REEVALUATING GRAVIMETRIC DETERMINATION OF CARBONATE ASSOCIATED SULFATE CONCENTRATIONS

The changes in seawater sulfate isotopic value and concentration through Earth’s history have been determined by measuring the carbonate associate sulfate (CAS). Sulfate ions can substitute for carbonate ions during carbonate mineral precipitation; the amount (in ppm) of sulfate incorporation is thought to be proportional to the amount of sulfate in the water, the rate at which the carbonate precipitates, and the original mineralogy.
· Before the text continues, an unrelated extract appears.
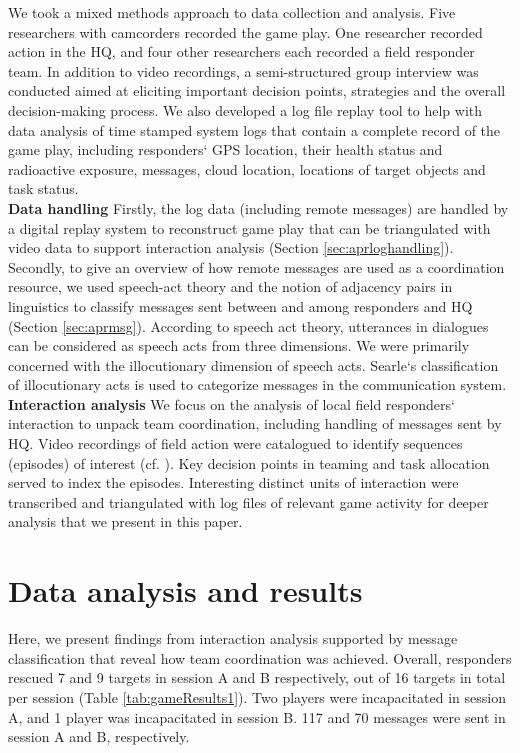 We took a mixed methods approach to data collection and analysis. Five researchers with camcorders recorded the game play. One researcher recorded action in the HQ, and four other researchers each recorded a field responder team. In addition to video recordings, a semi-structured group interview was conducted aimed at eliciting important decision points, strategies and the overall decision-making process. We also developed a log file replay tool to help with data analysis of time stamped system logs that contain a complete record of the game play, including responders` GPS location, their health status and radioactive exposure, messages, cloud location, locations of target objects and task status. \\

\textbf{Data handling} Firstly, the log data (including remote messages) are handled by a digital replay system to reconstruct game play that can be triangulated with video data to support interaction analysis (Section \ref{sec:aprloghandling}). Secondly, to give an overview of how remote messages are used as a coordination resource, we used speech-act theory and the notion of adjacency pairs in linguistics to classify messages sent between and among responders and HQ (Section \ref{sec:aprmsg}). According to speech act theory, utterances in dialogues can be considered as speech acts from three dimensions. We were primarily concerned with the illocutionary dimension of speech acts. Searle`s classification of illocutionary acts \cite{Searle1976} is used to categorize messages in the communication system.\\

\textbf{Interaction analysis} We focus on the analysis of local field responders` interaction to unpack team coordination, including handling of messages sent by HQ. Video recordings of field action were catalogued to identify sequences (episodes) of interest (cf. \cite{Heath2010}). Key decision points in teaming and task allocation served to index the episodes. Interesting distinct units of interaction were transcribed and triangulated with log files of relevant game activity for deeper analysis that we present in this paper.\\




\section{Data analysis and results}
Here, we present findings from interaction analysis supported by message classification that reveal how team coordination was achieved. Overall, responders rescued 7 and 9 targets in session A and B respectively, out of 16 targets in total per session (Table \ref{tab:gameResults1}). Two players were incapacitated in session A, and 1 player was incapacitated in session B. 117 and 70 messages were sent in session A and B, respectively.\\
CAS is commonly determined by first eliminating any organic sulfur species in the powdered sample, dissolving the carbonate powder in acid, and then adding barium chloride to foster the precipitation of the highly insoluble mineral barite (BaSO₄). The barite can then be weighed to produce a gravimetric quantification of the amount of sulfate in the sample and/or analyzed for δ³⁴S. However, while the CAS-extraction procedure may not impart an additional isotopic fractionation to the sulfate sulfur, the gravimetric determination of sulfate concentration may be problematic. Using this method, we extracted the CAS 15g carbonate samples spiked with 2000ppm of sulfate. With samples of this size, the percent of sulfate recovered varied substantially (60%-120%) and unsystematically. Likely sources of error included mass loss/gain during handling, hydration of the filter and/or precipitant, or incomplete reaction. We also spiked some samples with 0.02 g crushed pyrite to determine if sulfur from pyrite may be liberated in the form of sulfate during the acidification and thus add non-structural sulfate into the end-result. As with CAS alone, the error in samples measured gravimetrically varied unsystematically, but did not yield average CAS any different than the average unspiked average CAS. Therefore, if any sulfate was liberated by the acidification of the pyrite, it was in a concentration too low to detect by the gravimetric method. While analyzing CAS is a potentially exciting and fruitful source of new data, the methods may still need further refinement, especially if precision better than 50% is needed to interpret the geologic record.